Document images with source code

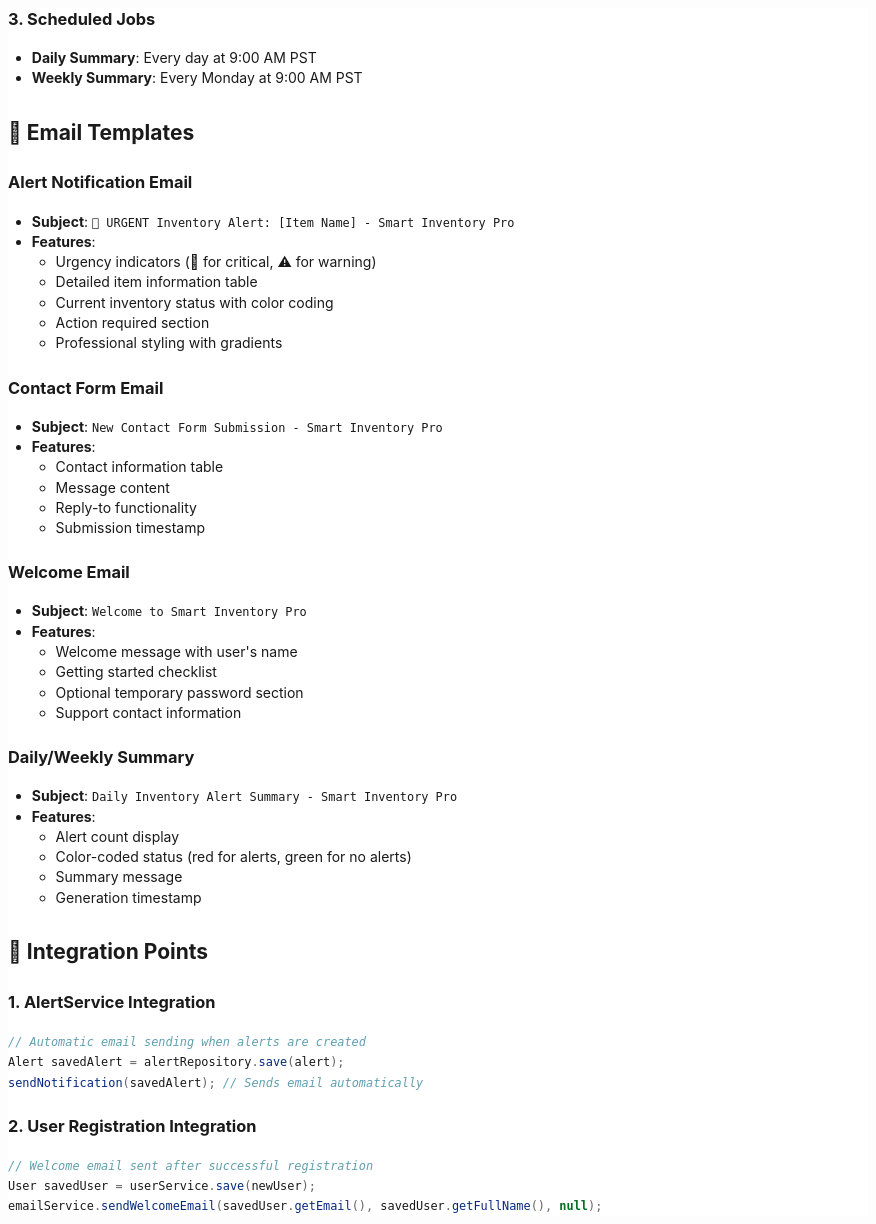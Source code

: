 ### 3. **Scheduled Jobs**
- **Daily Summary**: Every day at 9:00 AM PST
- **Weekly Summary**: Every Monday at 9:00 AM PST

## 📨 Email Templates

### Alert Notification Email
- **Subject**: `🚨 URGENT Inventory Alert: [Item Name] - Smart Inventory Pro`
- **Features**:
  - Urgency indicators (🚨 for critical, ⚠️ for warning)
  - Detailed item information table
  - Current inventory status with color coding
  - Action required section
  - Professional styling with gradients

### Contact Form Email
- **Subject**: `New Contact Form Submission - Smart Inventory Pro`
- **Features**:
  - Contact information table
  - Message content
  - Reply-to functionality
  - Submission timestamp

### Welcome Email
- **Subject**: `Welcome to Smart Inventory Pro`
- **Features**:
  - Welcome message with user's name
  - Getting started checklist
  - Optional temporary password section
  - Support contact information

### Daily/Weekly Summary
- **Subject**: `Daily Inventory Alert Summary - Smart Inventory Pro`
- **Features**:
  - Alert count display
  - Color-coded status (red for alerts, green for no alerts)
  - Summary message
  - Generation timestamp

## 🔧 Integration Points

### 1. **AlertService Integration**
```java
// Automatic email sending when alerts are created
Alert savedAlert = alertRepository.save(alert);
sendNotification(savedAlert); // Sends email automatically
```

### 2. **User Registration Integration**
```java
// Welcome email sent after successful registration
User savedUser = userService.save(newUser);
emailService.sendWelcomeEmail(savedUser.getEmail(), savedUser.getFullName(), null);
```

* Description of the task: "## 🔧 Integration Points" marks the last line to keep. Retype every line from the start of the entries through that one, exactly, and drop the pictures.

* Response for this exercise:
Source code

: ### 3. **Scheduled Jobs**
- **Daily Summary**: Every day at 9:00 AM PST
- **Weekly Summary**: Every Monday at 9:00 AM PST

## 📨 Email Templates

### Alert Notification Email
- **Subject**: `🚨 URGENT Inventory Alert: [Item Name] - Smart Inventory Pro`
- **Features**:
  - Urgency indicators (🚨 for critical, ⚠️ for warning)
  - Detailed item information table
  - Current inventory status with color coding
  - Action required section
  - Professional styling with gradients

### Contact Form Email
- **Subject**: `New Contact Form Submission - Smart Inventory Pro`
- **Features**:
  - Contact information table
  - Message content
  - Reply-to functionality
  - Submission timestamp

### Welcome Email
- **Subject**: `Welcome to Smart Inventory Pro`
- **Features**:
  - Welcome message with user's name
  - Getting started checklist
  - Optional temporary password section
  - Support contact information

### Daily/Weekly Summary
- **Subject**: `Daily Inventory Alert Summary - Smart Inventory Pro`
- **Features**:
  - Alert count display
  - Color-coded status (red for alerts, green for no alerts)
  - Summary message
  - Generation timestamp

## 🔧 Integration Points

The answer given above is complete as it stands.